Review by Sam Waite
Same sex couples being given the right to marry, and to adopt children, have welcomed non-straight UK citizens to bask in the myriad of joys and horrors which often accompany these brave steps forward. In a premiere run at the King’s Head Theatre, Barry McStay’sBreeding seeks to unpack the endless baggage that begins when two people say, “I do,” but don’t, in many ways, agree on how best to build a life together.
Zeb and Eoin are a married couple seeking to adopt their first child, and Beth is the case worker tasked with gathering information so that a panel can assess their fitness. “Odd names,” Beth notes immediately, speaking directly to the audience before a flashback shows us them bonding over this shared oddness when first meeting.

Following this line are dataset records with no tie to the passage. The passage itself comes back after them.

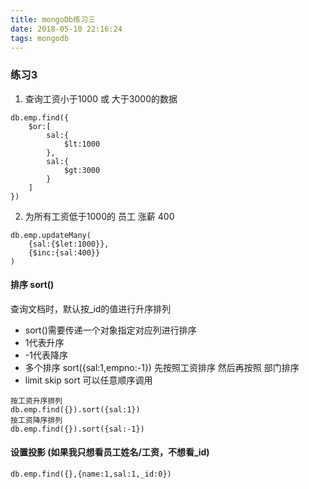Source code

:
 ```yaml
---
title: mongoDb练习三
date: 2018-05-10 22:16:24
tags: mongodb
---
```


### 练习3

1. 查询工资小于1000 或 大于3000的数据

```
db.emp.find({
    $or:[
        sal:{
            $lt:1000
        },
        sal:{
            $gt:3000
        }
    ]
})
```

2. 为所有工资低于1000的 员工 涨薪 400

```
db.emp.updateMany(
    {sal:{$let:1000}},
    {$inc:{sal:400}}
)
```

#### 排序 sort()

查询文档时，默认按_id的值进行升序排列

- sort()需要传递一个对象指定对应列进行排序
- 1代表升序
- -1代表降序
- 多个排序  sort({sal:1,empno:-1}) 先按照工资排序 然后再按照 部门排序
- limit skip sort 可以任意顺序调用


```
按工资升序排列
db.emp.find({}).sort({sal:1})
按工资降序排列
db.emp.find({}).sort({sal:-1})
```

#### 设置投影 (如果我只想看员工姓名/工资，不想看_id)

```
db.emp.find({},{name:1,sal:1,_id:0})
```


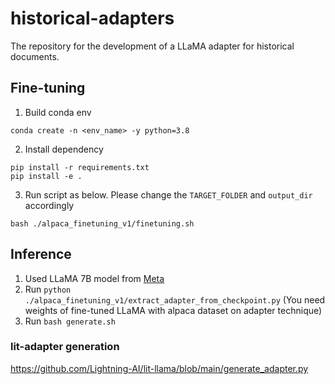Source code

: # historical-adapters
The repository for the development of a LLaMA adapter for historical documents.

## Fine-tuning

1. Build conda env 
```
conda create -n <env_name> -y python=3.8
```

2. Install dependency
```
pip install -r requirements.txt
pip install -e .
```
3. Run script as below. Please change the `TARGET_FOLDER` and `output_dir` accordingly

`bash ./alpaca_finetuning_v1/finetuning.sh`


## Inference

1. Used LLaMA 7B model from [Meta](https://github.com/facebookresearch/llama)
2. Run `python ./alpaca_finetuning_v1/extract_adapter_from_checkpoint.py` (You need weights of fine-tuned LLaMA with alpaca dataset on adapter technique)
3. Run `bash generate.sh`

### lit-adapter generation

https://github.com/Lightning-AI/lit-llama/blob/main/generate_adapter.py





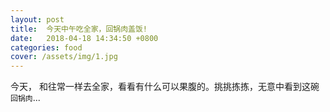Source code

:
 ```yaml
---
layout: post
title:  今天中午吃全家，回锅肉盖饭!
date:   2018-04-18 14:34:50 +0800
categories: food
cover: /assets/img/1.jpg
---
```

今天， 和往常一样去全家，看看有什么可以果腹的。挑挑拣拣，无意中看到这碗`回锅肉`...

<div>
    <img src="{{ '/assets/img/1.jpg'|relative_url }}" alt="">
    <img src="{{ '/assets/img/2.jpg'|relative_url }}" alt="">
</div>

What follows is a gradually breaking down of boundaries, both intentional and entirely inappropriate, as deceit from the couple and emotional investment from Beth threaten to derail proceedings.
Playwright Barry McStay also plays Irish-born traditionalist Eoin, the driving force behind the more conventional elements of his and Zeb’s partnership, up to and certainly including the desire for a child. With his heart firmly on his sleeve, McStay’s performance gives a genuine tenderness to Eoin’s eagerness and nervousness around the adoption process – he so determinedly wants this that he is willing to lie to Beth to get what he wants, but his desire for a traditional family is so believable that you can’t turn against him.

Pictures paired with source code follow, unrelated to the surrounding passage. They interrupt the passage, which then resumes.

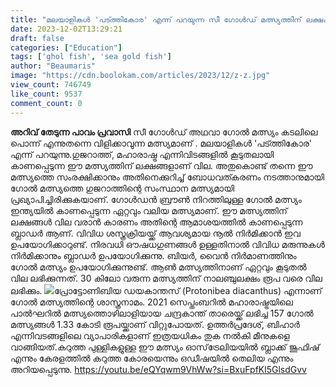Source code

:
 ```yaml
---
title: "മലയാളികൾ 'പട്ത്തികോര' എന്ന് പറയുന്ന സീ ഗോൾഡ് മത്സ്യത്തിന് ലക്ഷകണക്കിന് രൂപ വിലവരാൻ കാരണമെന്ത് ?"
date: 2023-12-02T13:29:21
draft: false
categories: ["Education"]
tags: ['ghol fish', 'sea gold fish']
author: "Beaumaris"
image: "https://cdn.boolokam.com/articles/2023/12/z-z.jpg"
view_count: 746749
like_count: 9537
comment_count: 0
---
```


**അറിവ് തേടുന്ന പാവം പ്രവാസി** സീ ഗോൾഡ് അഥവാ ഗോൽ മത്സ്യം കടലിലെ പൊന്ന് എന്നുതന്നെ വിളിക്കാവുന്ന മത്സ്യമാണ് . മലയാളികൾ 'പട്ത്തികോര' എന്ന് പറയുന്നു.ഗുജറാത്ത്, മഹാരാഷ്ട്ര എന്നിവിടങ്ങളിൽ കൂടുതലായി കാണപ്പെടുന്ന ഈ മത്സ്യത്തിന് ലക്ഷങ്ങളാണ് വില. അതുകൊണ്ട് തന്നെ ഈ മത്സ്യത്തെ സംരക്ഷിക്കാനും അതിനെക്കുറിച്ച് ബോധവത്കരണം നടത്താനുമായി ഗോൽ മത്സ്യത്തെ ഗുജറാത്തിന്റെ സംസ്ഥാന മത്സ്യമായി പ്രഖ്യാപിച്ചിരിക്കുകയാണ്. ഗോൾഡൻ ബ്രൗൺ നിറത്തിലുള്ള ഗോൽ മത്സ്യം ഇന്ത്യയിൽ കാണപ്പെടുന്ന ഏറ്റവും വലിയ മത്സ്യമാണ്. ഈ മത്സ്യത്തിന് ലക്ഷങ്ങൾ വില വരാൻ കാരണം അതിന്റെ ആമാശയത്തില്‍ കാണപ്പെടുന്ന ബ്ലാഡർ ആണ്. വിവിധ ശസ്ത്രക്രിയയ്ക്ക് ആവശ്യമായ നൂൽ നിർമിക്കാൻ ഇവ ഉപയോഗിക്കാറുണ്ട്. നിരവധി ഔഷധഗുണങ്ങൾ ഉള്ളതിനാൽ വിവിധ മരുന്നുകൾ നിർമിക്കാനും ബ്ലാഡർ ഉപയോഗിക്കുന്നു. ബിയർ, വൈൻ നിർമാണത്തിനും ഗോല്‍ മത്സ്യം ഉപയോഗിക്കുന്നുണ്ട്. ആൺ മത്സ്യത്തിനാണ് ഏറ്റവും കൂടുതൽ വില ലഭിക്കുന്നത്. 30 കിലോ വരുന്ന മത്സ്യത്തിന് നാലഞ്ചുലക്ഷം രൂപ വരെ വില ലഭിക്കും. ![](https://cdn.boolokam.com/articles/2023/12/ffqqfqf.jpg)പ്രോട്ടോണിബിയ ഡയകാന്തസ് (Protonibea diacanthus) എന്നാണ് ഗോൽ മത്സ്യത്തിന്റെ ശാസ്ത്രനാമം. 2021 സെപ്തംബറിൽ മഹാരാഷ്ട്രയിലെ പാൽഘറിൽ മത്സ്യത്തൊഴിലാളിയായ ചന്ദ്രകാന്ത് താരെയ്ക്ക് ലഭിച്ച 157 ഗോൽ മത്സ്യങ്ങൾ 1.33 കോടി രൂപയ്ക്കാണ് വിറ്റുപോയത്. ഉത്തർപ്രദേശ്, ബിഹാർ എന്നിവടങ്ങളിലെ വ്യാപാരികളാണ് ഇത്രയധികം തുക നൽകി മീനുകളെ വാങ്ങിയത്.കറുത്ത പുള്ളികളുള്ള ഈ മത്സ്യം ഓസ്‌ട്രേലിയയിൽ ബ്ലാക്ക് ജൂഫിഷ് എന്നും കേരളത്തില്‍ കറുത്ത കോരയെന്നും ഒഡീഷയില്‍ തെലിയ എന്നും അറിയപ്പെടുന്നു. https://youtu.be/eQYqwm9VhWw?si=BxuFpfKl5GlsdGvv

Beth is portrayed by Aamira Challenger, who is set the difficult task of playing a professional who stays focused on her job while allowing the barriers between her and those she is assessing to rapidly wear down. Challenger is appropriately flat in the opening scenes, a woman on a mission who is not there to fraternise – however this quickly falls away as Beth finds herself enchanted by the couple she calls “the nice gays” in conversation with her own partner. A subplot about her and Amara undergoing IVF and repeatedly failing to conceive gives Challenger amble opportunity to flex her considerable range as a likeable and charismatic actress.
As Zeb, raised by nudists and with no real regard for what the “next step” in his life or relationship is supposed to be, Daniel Nicholson gives the finest performance of the three actors. His depth of emotion is explored in moments where Zeb is both easy to have disdain for (his openly begrudging their mundane life while drunk) and when he is perhaps the easiest to sympathise with, as when his partner refuses to allow Zeb’s cancer diagnosis to slow down the adoption. Beginning the play as a brash comedic presence allows for a nuanced display of Nicholson’s range as the role deepens immensely throughout the piece.

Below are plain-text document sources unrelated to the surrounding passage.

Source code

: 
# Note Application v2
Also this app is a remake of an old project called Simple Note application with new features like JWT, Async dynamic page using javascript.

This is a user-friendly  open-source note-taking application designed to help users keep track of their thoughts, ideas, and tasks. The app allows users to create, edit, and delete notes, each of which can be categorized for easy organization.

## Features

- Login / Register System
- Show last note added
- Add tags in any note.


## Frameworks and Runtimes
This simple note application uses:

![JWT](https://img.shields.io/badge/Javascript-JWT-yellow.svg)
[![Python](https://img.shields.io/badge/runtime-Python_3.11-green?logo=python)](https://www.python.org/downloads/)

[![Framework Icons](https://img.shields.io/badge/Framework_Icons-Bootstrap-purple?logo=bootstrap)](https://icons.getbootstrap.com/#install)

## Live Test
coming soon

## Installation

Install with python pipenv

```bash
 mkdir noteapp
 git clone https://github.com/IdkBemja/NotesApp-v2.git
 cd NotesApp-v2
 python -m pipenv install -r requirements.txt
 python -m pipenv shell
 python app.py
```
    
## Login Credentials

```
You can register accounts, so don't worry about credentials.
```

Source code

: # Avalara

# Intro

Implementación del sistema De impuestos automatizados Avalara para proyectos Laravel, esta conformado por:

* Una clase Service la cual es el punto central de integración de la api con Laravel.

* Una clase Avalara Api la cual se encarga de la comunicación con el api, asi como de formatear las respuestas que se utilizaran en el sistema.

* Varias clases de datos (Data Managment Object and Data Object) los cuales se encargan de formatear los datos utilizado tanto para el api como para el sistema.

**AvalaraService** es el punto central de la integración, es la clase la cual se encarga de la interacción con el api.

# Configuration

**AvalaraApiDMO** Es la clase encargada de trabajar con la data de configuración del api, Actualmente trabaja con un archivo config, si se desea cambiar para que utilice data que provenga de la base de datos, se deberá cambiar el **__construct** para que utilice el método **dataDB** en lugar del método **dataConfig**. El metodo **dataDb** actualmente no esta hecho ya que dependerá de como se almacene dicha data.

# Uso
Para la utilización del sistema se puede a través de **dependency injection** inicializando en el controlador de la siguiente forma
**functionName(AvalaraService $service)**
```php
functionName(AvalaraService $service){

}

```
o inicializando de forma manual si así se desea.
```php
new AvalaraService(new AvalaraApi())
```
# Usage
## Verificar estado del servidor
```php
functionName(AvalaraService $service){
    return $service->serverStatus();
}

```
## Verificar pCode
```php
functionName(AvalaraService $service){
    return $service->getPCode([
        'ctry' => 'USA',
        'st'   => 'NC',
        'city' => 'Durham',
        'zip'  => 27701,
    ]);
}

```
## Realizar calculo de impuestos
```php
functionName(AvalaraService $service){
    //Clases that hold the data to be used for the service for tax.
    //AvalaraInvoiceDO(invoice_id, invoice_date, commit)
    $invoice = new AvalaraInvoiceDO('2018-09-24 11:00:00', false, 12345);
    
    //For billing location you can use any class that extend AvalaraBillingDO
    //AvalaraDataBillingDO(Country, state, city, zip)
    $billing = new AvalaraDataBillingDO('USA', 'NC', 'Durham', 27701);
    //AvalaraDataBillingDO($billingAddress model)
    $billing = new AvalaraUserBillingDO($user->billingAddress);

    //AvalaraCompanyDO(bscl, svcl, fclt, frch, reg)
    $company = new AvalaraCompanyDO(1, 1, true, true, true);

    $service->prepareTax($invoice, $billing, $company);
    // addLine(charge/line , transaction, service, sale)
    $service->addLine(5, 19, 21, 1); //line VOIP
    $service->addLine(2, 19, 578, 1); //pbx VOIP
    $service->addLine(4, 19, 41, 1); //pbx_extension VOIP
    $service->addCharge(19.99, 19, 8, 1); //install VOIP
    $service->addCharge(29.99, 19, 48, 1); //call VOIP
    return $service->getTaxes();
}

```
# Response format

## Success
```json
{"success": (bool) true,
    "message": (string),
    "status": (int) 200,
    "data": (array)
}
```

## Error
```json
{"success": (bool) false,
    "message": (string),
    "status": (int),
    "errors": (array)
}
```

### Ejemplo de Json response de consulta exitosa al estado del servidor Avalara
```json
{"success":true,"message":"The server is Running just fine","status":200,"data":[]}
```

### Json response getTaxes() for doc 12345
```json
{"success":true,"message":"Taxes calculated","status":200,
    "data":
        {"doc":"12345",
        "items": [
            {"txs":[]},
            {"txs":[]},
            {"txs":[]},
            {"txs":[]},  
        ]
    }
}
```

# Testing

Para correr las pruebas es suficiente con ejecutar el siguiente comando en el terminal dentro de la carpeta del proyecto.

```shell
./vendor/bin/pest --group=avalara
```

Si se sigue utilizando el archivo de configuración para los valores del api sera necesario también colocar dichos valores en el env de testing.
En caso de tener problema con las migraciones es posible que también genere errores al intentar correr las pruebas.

Matthew Iliffe’s direction makes great use of his talented trio of actors. He keeps the action simple, letting a change of direction signify a new setting, and the different positions of the actors on stage dictate the location and atmosphere. At one point the two men sit on storage boxes (doubling as seating throughout) beside one another but facing opposite directions, and when Beth stands beside each of them it is clear right away that they are in either separate rooms or the same room at different times. Aware of the diminutive nature of this theatre, neither he nor the actors have felt the need for grand gestures or bombastic displays of emotion – delicate, gentle changes and honest facial reactions serve to put the ideas and themes across in a more human, simplistic manner.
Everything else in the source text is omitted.